# Directions
Scan the entries below for the word "docs". Copy each line that has it.

------------------------

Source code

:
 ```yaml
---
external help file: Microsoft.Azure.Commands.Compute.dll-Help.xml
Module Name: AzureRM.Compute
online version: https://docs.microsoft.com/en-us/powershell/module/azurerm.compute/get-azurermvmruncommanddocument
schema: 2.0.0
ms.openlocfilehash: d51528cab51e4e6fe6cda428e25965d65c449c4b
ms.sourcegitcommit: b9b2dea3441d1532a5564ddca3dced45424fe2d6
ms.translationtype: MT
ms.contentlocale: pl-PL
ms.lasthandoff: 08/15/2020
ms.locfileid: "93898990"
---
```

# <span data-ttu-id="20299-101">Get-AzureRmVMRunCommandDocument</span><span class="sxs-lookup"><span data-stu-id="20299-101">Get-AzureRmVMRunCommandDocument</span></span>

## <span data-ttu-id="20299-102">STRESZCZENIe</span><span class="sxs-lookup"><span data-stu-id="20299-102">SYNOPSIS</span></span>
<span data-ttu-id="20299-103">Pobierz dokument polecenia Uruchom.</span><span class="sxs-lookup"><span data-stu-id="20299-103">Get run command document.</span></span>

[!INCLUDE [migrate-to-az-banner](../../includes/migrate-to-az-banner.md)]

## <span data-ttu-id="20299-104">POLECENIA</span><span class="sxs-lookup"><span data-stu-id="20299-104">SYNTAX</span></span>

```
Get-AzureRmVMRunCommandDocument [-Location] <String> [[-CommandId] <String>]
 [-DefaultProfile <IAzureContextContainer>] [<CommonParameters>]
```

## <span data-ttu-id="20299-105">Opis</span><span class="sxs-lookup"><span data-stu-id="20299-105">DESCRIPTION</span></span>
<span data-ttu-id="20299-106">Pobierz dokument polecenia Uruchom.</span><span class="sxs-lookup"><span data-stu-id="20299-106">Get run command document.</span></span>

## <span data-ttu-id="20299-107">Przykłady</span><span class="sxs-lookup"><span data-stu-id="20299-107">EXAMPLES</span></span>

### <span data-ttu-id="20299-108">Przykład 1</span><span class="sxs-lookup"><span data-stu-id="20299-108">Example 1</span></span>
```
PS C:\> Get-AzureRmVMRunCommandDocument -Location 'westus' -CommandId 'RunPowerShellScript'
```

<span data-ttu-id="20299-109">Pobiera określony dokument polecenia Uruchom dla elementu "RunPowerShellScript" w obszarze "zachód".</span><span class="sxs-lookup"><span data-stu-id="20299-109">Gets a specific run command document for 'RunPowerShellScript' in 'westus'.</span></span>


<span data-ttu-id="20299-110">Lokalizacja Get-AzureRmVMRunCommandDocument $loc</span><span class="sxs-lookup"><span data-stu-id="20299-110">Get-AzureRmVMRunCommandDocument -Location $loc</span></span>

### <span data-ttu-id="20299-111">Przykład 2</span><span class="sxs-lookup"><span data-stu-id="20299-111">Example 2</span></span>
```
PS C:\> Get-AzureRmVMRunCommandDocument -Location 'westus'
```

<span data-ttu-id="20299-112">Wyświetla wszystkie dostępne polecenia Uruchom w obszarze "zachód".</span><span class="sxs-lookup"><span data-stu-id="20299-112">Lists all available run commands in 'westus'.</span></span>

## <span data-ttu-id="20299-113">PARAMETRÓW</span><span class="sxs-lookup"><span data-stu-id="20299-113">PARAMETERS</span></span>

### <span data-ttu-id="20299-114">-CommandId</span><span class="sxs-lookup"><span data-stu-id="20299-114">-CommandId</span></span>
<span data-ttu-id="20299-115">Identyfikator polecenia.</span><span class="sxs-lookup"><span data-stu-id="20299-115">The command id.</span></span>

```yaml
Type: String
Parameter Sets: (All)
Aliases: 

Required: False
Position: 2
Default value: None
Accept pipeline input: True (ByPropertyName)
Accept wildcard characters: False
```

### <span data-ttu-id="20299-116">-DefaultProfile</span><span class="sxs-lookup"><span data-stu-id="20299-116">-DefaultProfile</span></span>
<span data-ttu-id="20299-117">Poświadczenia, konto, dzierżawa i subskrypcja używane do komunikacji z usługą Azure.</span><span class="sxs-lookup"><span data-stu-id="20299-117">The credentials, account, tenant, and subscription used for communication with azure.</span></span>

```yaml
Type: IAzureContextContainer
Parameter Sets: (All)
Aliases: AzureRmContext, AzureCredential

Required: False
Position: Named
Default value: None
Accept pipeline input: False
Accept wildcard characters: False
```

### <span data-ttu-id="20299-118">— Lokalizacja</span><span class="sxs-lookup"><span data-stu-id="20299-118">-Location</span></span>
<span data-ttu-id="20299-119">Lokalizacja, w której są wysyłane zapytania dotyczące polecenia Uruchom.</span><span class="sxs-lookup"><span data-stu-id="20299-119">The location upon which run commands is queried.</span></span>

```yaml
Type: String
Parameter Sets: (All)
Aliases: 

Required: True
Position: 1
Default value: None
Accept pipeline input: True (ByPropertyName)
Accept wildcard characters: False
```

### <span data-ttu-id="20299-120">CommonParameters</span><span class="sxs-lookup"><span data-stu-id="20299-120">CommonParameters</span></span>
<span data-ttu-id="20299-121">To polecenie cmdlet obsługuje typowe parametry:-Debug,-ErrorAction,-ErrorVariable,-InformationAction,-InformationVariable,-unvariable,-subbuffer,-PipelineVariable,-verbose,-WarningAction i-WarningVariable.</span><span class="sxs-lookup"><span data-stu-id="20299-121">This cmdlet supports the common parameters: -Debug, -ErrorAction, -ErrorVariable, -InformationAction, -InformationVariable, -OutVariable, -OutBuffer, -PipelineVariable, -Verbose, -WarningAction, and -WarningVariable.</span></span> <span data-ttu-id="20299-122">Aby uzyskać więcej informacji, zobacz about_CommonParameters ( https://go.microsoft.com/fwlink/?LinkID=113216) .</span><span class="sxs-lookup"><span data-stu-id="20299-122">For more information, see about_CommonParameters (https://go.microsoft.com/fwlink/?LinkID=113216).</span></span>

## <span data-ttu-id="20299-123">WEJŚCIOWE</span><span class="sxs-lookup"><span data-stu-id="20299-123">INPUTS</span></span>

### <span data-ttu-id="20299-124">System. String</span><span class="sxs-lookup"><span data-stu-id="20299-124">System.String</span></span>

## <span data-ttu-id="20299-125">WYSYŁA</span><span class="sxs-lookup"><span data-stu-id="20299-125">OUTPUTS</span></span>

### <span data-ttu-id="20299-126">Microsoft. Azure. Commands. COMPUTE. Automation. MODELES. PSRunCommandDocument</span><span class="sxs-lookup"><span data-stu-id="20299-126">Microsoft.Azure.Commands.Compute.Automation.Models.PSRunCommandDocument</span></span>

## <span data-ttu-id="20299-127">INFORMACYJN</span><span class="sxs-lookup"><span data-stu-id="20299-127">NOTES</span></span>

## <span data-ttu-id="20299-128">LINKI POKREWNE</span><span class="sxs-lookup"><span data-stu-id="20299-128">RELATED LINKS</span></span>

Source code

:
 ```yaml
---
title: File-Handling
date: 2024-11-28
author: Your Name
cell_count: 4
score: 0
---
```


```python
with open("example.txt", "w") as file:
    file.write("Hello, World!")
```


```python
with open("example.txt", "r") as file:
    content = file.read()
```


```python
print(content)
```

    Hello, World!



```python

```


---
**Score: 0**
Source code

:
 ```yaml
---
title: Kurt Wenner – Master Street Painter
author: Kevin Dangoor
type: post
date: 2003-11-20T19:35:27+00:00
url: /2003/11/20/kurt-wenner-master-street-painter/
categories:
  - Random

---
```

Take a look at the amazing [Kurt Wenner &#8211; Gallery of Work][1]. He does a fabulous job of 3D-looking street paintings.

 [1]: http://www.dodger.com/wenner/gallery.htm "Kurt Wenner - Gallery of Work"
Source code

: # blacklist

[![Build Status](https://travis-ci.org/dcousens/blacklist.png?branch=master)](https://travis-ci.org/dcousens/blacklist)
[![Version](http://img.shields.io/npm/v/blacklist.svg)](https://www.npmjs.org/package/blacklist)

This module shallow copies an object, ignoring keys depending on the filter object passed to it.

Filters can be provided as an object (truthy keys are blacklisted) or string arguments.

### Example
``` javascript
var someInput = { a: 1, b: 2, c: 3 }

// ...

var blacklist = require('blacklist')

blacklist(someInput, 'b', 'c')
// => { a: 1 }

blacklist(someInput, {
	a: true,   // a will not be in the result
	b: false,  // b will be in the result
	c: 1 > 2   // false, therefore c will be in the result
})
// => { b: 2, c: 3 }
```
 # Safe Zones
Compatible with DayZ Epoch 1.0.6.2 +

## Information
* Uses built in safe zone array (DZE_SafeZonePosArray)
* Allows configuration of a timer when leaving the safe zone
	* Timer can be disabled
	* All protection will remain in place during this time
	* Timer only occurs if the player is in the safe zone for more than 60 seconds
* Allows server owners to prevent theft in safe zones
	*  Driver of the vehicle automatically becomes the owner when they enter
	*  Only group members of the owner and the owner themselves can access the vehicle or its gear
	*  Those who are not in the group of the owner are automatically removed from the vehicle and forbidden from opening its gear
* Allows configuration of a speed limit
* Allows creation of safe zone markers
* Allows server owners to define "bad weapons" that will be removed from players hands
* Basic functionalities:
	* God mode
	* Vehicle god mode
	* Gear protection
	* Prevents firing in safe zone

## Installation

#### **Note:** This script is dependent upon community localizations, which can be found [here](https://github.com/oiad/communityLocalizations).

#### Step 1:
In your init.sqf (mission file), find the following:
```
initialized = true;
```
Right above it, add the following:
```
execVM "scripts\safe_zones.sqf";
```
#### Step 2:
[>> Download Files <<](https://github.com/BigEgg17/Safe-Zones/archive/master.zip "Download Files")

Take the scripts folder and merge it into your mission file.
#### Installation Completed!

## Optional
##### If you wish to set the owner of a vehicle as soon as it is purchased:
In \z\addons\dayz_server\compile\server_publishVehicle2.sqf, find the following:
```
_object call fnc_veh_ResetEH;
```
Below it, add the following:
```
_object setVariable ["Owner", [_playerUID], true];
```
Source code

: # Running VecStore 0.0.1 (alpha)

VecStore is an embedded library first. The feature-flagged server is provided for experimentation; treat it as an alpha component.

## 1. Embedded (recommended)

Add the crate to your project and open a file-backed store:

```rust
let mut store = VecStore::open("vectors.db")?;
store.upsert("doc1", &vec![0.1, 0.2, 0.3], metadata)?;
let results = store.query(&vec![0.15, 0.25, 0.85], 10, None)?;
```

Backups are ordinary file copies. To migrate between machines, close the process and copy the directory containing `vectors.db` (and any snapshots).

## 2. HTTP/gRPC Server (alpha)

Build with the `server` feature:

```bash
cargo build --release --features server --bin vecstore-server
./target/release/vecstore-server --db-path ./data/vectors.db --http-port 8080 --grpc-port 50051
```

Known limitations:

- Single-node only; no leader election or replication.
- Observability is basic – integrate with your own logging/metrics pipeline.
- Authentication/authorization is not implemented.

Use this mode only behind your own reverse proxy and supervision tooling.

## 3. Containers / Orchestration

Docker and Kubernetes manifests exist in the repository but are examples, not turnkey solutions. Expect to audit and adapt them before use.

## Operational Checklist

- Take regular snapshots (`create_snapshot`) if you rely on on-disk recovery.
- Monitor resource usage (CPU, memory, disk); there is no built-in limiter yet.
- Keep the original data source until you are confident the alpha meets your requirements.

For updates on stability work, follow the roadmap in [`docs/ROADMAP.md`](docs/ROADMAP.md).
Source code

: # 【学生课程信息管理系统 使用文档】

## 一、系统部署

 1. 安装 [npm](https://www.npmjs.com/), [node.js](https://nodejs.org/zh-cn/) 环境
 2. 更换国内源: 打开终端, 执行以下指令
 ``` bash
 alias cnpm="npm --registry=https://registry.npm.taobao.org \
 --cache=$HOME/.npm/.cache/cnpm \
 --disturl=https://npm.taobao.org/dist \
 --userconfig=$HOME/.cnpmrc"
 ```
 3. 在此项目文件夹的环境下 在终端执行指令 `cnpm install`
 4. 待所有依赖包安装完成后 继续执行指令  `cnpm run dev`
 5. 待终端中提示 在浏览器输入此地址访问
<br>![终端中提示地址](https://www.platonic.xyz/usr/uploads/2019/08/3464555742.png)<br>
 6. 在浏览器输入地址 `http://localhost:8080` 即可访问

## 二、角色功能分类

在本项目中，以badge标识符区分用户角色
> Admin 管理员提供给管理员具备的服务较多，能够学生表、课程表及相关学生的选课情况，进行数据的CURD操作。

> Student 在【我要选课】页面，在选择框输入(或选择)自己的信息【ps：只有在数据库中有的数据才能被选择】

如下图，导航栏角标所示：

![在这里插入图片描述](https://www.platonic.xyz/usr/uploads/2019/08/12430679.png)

------------------------

# Result
online version: https://docs.microsoft.com/en-us/powershell/module/azurerm.compute/get-azurermvmruncommanddocument
For updates on stability work, follow the roadmap in [`docs/ROADMAP.md`](docs/ROADMAP.md).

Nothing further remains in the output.